3 Way Weight Training Split Routines
May 15, 2009 on 3:28 pm | In Build Muscle, Weight Training Routines |Once you’ve built some strength and size through a basic weight training routine and learn how to properly perform the exercises involved, you may decide that you want to do some more training for each muscle group. To avoid overtraining you don’t want to spend too much time doing each workout, but training the whole, or half of, the body during each workout just isn’t going to cut it any longer. Now’s the time to start a weight training split routine.
At this point, it’s common to start following a 3 way weight training split routine. You’ll basically train a few muscle groups during each workout, while the others to get more recovery time. This is a great way to train each muscle with more sets and exercises without overtraining.

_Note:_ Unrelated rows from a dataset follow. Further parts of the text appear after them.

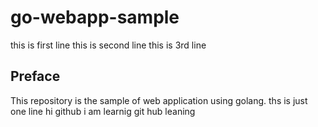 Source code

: # go-webapp-sample
this is first line
this is second line
this is 3rd line

## Preface
This repository is the sample of web application using golang.
ths is just one line
hi github
i am learnig git hub
leaning
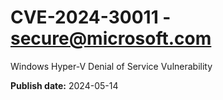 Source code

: # CVE-2024-30011 - secure@microsoft.com

Windows Hyper-V Denial of Service Vulnerability

**Publish date:** 2024-05-14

One of the most common 3 way weight training split routines is known as a push-pull routine. It’s set up like this:
Day 1 - chest, shoulders, and triceps
Day 2 - back and biceps
Day 3 - legs
Doing a 3 day weight training split routine like this will allow you to train the upper body muscles that “push” weight during one workout, and train the muscles that “pull” weight during another, with the legs trained during the last workout. You can do some abdominal work during every, or every other, workout. Since you’ll be training the larger upper body muscle groups (chest and back) with the smaller muscles that assist in their lifts, you’ll get plenty of rest and recovery for each muscle even though you’ll actually train each one more.
Another 3 way weight training split routine that works wellis one like this:
Day 1 - chest and back
Day 2 - arms (shoulders, triceps, and biceps)
Day 3 - legs
Try out both of these 3 way weight training split routines to see which one works best for you.